Selecting appropriate welding methods and parameters is key to reducing heat input. For steel box beam welding, low-energy welding processes such as CO₂ gas shielded welding or submerged arc welding should be prioritized. The former, due to its concentrated arc and shallow penetration, significantly reduces the heat-affected zone; the latter achieves uniform heating through multi-layer, multi-pass welding, avoiding severe shrinkage caused by excessively thick single-pass welds. Simultaneously, welding speed, current, and voltage parameters must be strictly controlled to ensure the heat input matches the plate thickness, preventing material degradation due to localized overheating.
Groove design and assembly accuracy directly affect weld quality. Groove dimensions must be precisely designed based on plate thickness and welding position. For example, the groove angle between the U-rib and the top plate should be controlled between 45° and 55° to ensure weld penetration while preventing deformation due to excessive filler. During assembly, tooling fixtures should be used to fix components, ensuring that alignment errors do not exceed allowable limits and preventing stress concentration caused by misalignment or uneven gaps. Furthermore, codeless welding technologies (such as magnetic clamping) can reduce damage to the base material caused by traditional plate clamps, further improving assembly accuracy.
Preheating and slow cooling are effective means to alleviate residual stress. Preheating both sides of the weld before welding reduces the temperature gradient and minimizes shrinkage stress caused by rapid cooling. After welding, covering with insulation or slow cooling in a furnace ensures uniform cooling of the material, preventing cracks caused by localized rapid cooling. For example, when welding thick plates, the preheating temperature should be controlled between 100℃ and 150℃, and the slow cooling time after welding should be no less than 2 hours to ensure full stress release.
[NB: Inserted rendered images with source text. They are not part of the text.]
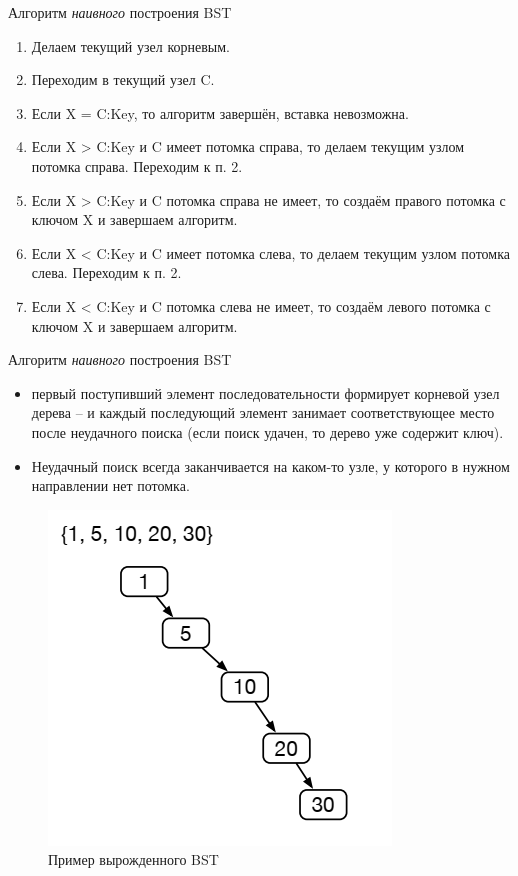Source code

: \documentclass{beamer}
\begin{document}
\begin{frame}{Алгоритм \textit{наивного} построения BST}
	\begin{enumerate}
		\item Делаем текущий узел корневым.
		\item Переходим в текущий узел C.
		\item Если X = C:Key, то алгоритм завершён, вставка невозможна.
		\item Если X > C:Key и C имеет потомка справа, то делаем текущим узлом потомка справа. Переходим к п. 2.
		\item Если X > C:Key и C потомка справа не имеет, то создаём правого потомка с ключом X и завершаем алгоритм.
		\item Если X < C:Key и C имеет потомка слева, то делаем текущим узлом потомка слева. Переходим к п. 2.
		\item Если X < C:Key и C потомка слева не имеет, то создаём левого потомка с ключом X и завершаем алгоритм.
	\end{enumerate}	
\end{frame}	

\begin{frame}{Алгоритм \textit{наивного} построения BST}
	\begin{itemize}
		\item первый поступивший элемент последовательности формирует корневой узел дерева -- и каждый последующий элемент занимает соответствующее место после неудачного поиска (если поиск удачен, то дерево уже содержит ключ). 
		\item Неудачный поиск всегда заканчивается на каком-то узле, у которого в нужном направлении нет потомка.
	\end{itemize}
	\begin{figure}[h]
		\centering
		\includegraphics[scale=0.4]{images/lec07-pic04.png}
		\caption{Пример вырожденного BST}
	\end{figure}
\end{frame}	
\end{document}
Reverse deformation and rigid fixing methods can actively compensate for deformation. Based on welding deformation test data, a reverse deformation amount is applied to the component beforehand, so that post-weld shrinkage cancels out the preset deformation. For example, before welding U-ribs, the curvature of the top plate can be adjusted using a reverse deformation jig to compensate for angular deformation after welding. Rigid fixing methods constrain the freedom of the component through temporary supports or clamps, limiting displacement during welding, but care must be taken to avoid excessive restraint leading to a surge in residual stress.
Post-weld heat treatment and mechanical straightening are the ultimate guarantees for eliminating residual stress. For high-strength steel or complex joints, overall or partial annealing can be used to relax stress through high-temperature tempering. Mechanical straightening applies a reverse force to the deformed area using hydraulic jacks or flame heating, but the straightening amount and temperature must be strictly controlled to prevent material overload or performance degradation.
Controlling welding deformation and residual stress in steel box beams needs to be integrated throughout the entire design, manufacturing, and installation process. Through process optimization, precise parameter control, and multi-stage synergy, structural quality can be significantly improved, ensuring the long-term safe operation of bridges and other infrastructure.